Mounting evidence in a number of organisms suggests that some epigenetic modifications acquired by an individual during its lifetime can be inherited for multiple future generations. This phenomenon is termed transgenerational epigenetic inheritance, and may provide a mechanism for the inheritance of environmentally acquired traits. I am studying transgenerational epigenetic inheritance using a model organism, the nematode C. elegans.

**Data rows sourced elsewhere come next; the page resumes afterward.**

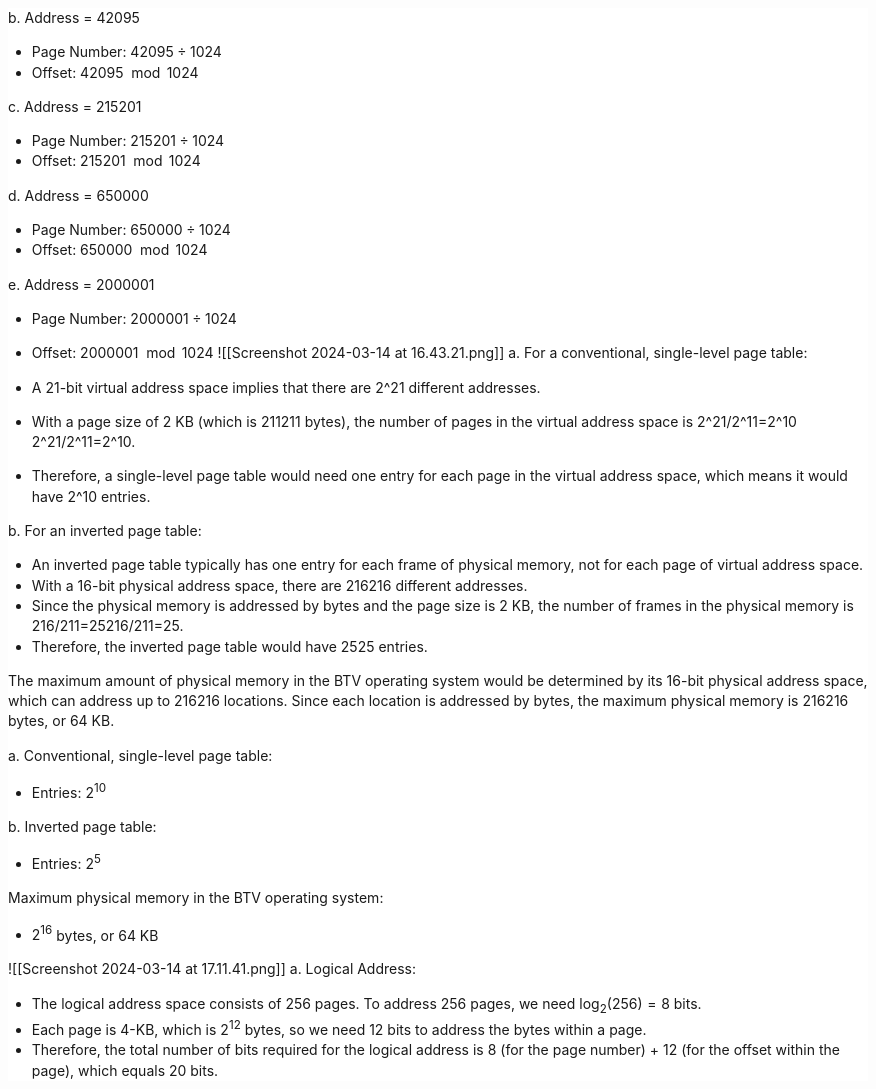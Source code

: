 b. Address = 42095
- Page Number: $42095 \div 1024$
- Offset: $42095 \mod 1024$

c. Address = 215201
- Page Number: $215201 \div 1024$
- Offset: $215201 \mod 1024$

d. Address = 650000
- Page Number: $650000 \div 1024$
- Offset: $650000 \mod 1024$

e. Address = 2000001
- Page Number: $2000001 \div 1024$
- Offset: $2000001 \mod 1024$
![[Screenshot 2024-03-14 at 16.43.21.png]]
a. For a conventional, single-level page table:

- A 21-bit virtual address space implies that there are 2^21 different addresses.
- With a page size of 2 KB (which is 211211 bytes), the number of pages in the virtual address space is 2^21/2^11=2^10 2^21/2^11=2^10.
- Therefore, a single-level page table would need one entry for each page in the virtual address space, which means it would have 2^10 entries.

b. For an inverted page table:

- An inverted page table typically has one entry for each frame of physical memory, not for each page of virtual address space.
- With a 16-bit physical address space, there are 216216 different addresses.
- Since the physical memory is addressed by bytes and the page size is 2 KB, the number of frames in the physical memory is 216/211=25216/211=25.
- Therefore, the inverted page table would have 2525 entries.

The maximum amount of physical memory in the BTV operating system would be determined by its 16-bit physical address space, which can address up to 216216 locations. Since each location is addressed by bytes, the maximum physical memory is 216216 bytes, or 64 KB.

a. Conventional, single-level page table:
- Entries: $2^{10}$

b. Inverted page table:
- Entries: $2^5$

Maximum physical memory in the BTV operating system:
- $2^{16}$ bytes, or 64 KB

![[Screenshot 2024-03-14 at 17.11.41.png]]
a. Logical Address:
- The logical address space consists of 256 pages. To address 256 pages, we need $\log_2(256) = 8$ bits.
- Each page is 4-KB, which is $2^{12}$ bytes, so we need 12 bits to address the bytes within a page.
- Therefore, the total number of bits required for the logical address is $8$ (for the page number) + $12$ (for the offset within the page), which equals $20$ bits.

We have developed a system in which RNAi-induced silencing of a GFP transgene is robustly inherited for multiple generations in the absence of the initial RNAi trigger. We show that the histone methyltransferase SET-25 and the putative histone methyltransferase SET-32 are required for effective transmission of transgene silencing. Both SET-25 and SET-32 are completely uncharacterised, and so we are investigating their functions. C. elegans populations are predominantly comprised of hermaphrodites which self-reproduce by internal self-fertilisation with a limited number of sperm. We show that set-32 mutant hermaphrodites have reduced fertility, producing fewer live offspring, fewer total eggs and more unfertilized eggs in comparison to wild type animals. This indicates decreased egg production and decreased self-sperm production and/or fertilisation, suggesting defects in both the male and female germline. Preliminary results also suggest that set-32 mutant animals display extended lifespan, consistent with the known inverse relationship between fertility and lifespan. Conversely, set-25 mutant animals display fertility and lifespan comparable to wild type.

Furthermore, using a GFP transcriptional reporter we demonstrate SET-32 expression in the intestine and in two neurons in the head. Preliminary data also suggests a potential role for SET-32 and SET-25 in foraging behaviour and/or chemosensation, which may be associated with the neuronal expression we identified, and data from these assays will be presented.